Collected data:
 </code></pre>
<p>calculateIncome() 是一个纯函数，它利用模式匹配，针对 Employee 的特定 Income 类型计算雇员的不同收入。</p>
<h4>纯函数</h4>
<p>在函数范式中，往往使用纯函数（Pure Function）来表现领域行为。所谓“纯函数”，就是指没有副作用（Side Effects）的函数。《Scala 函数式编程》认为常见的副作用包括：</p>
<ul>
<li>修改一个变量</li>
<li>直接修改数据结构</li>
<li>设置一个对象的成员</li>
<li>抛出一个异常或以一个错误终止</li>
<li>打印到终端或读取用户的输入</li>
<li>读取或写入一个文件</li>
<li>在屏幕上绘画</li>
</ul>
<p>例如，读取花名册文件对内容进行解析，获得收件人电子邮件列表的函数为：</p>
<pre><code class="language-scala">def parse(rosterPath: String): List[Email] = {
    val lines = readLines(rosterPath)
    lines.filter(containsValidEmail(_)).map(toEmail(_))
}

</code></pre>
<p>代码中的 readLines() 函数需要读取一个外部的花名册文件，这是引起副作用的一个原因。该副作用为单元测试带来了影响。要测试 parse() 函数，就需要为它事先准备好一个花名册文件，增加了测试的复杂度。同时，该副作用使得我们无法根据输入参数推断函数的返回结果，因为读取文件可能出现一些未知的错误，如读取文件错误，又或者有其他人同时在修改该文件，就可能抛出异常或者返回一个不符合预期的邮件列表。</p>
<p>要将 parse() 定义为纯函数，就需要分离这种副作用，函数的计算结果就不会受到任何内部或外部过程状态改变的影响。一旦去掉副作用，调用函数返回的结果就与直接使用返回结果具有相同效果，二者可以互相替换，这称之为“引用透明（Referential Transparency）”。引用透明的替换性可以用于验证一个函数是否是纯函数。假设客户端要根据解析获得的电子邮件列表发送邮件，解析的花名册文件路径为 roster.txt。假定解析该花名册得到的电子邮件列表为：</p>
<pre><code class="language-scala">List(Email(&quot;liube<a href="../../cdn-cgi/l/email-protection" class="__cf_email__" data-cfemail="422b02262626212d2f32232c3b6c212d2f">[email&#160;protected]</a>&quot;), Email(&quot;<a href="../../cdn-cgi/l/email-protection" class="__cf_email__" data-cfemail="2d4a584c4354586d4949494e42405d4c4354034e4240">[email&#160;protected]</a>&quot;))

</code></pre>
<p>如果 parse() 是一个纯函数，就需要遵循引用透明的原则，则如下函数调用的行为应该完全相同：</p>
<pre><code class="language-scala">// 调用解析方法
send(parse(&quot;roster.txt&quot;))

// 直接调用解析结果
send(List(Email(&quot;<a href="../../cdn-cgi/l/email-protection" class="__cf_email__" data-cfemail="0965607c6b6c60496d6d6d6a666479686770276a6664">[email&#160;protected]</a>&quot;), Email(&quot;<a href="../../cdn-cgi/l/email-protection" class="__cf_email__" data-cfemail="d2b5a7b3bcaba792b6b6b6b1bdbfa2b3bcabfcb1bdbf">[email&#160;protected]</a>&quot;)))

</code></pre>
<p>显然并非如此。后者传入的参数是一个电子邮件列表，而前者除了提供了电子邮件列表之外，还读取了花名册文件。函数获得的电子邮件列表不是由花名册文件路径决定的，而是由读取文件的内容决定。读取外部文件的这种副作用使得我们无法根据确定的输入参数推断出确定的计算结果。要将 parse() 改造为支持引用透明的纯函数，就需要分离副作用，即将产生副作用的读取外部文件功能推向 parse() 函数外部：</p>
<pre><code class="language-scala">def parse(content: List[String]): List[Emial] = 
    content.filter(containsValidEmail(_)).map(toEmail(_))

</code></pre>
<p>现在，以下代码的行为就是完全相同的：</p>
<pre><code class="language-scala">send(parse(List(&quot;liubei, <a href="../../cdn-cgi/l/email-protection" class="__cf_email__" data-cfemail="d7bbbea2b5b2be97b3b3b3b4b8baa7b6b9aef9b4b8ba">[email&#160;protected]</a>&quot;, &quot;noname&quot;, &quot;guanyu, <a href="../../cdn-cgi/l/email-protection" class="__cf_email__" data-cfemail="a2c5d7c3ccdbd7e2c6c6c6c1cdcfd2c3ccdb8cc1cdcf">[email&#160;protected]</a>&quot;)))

WHAT THE TASK REQUIRES:
A word-for-word copy of the entries, from the first line through the line containing "val lines = readLines(rosterPath)", is the whole answer.

RESULT OF THIS TASK:
 </code></pre>
<p>calculateIncome() 是一个纯函数，它利用模式匹配，针对 Employee 的特定 Income 类型计算雇员的不同收入。</p>
<h4>纯函数</h4>
<p>在函数范式中，往往使用纯函数（Pure Function）来表现领域行为。所谓“纯函数”，就是指没有副作用（Side Effects）的函数。《Scala 函数式编程》认为常见的副作用包括：</p>
<ul>
<li>修改一个变量</li>
<li>直接修改数据结构</li>
<li>设置一个对象的成员</li>
<li>抛出一个异常或以一个错误终止</li>
<li>打印到终端或读取用户的输入</li>
<li>读取或写入一个文件</li>
<li>在屏幕上绘画</li>
</ul>
<p>例如，读取花名册文件对内容进行解析，获得收件人电子邮件列表的函数为：</p>
<pre><code class="language-scala">def parse(rosterPath: String): List[Email] = {
    val lines = readLines(rosterPath)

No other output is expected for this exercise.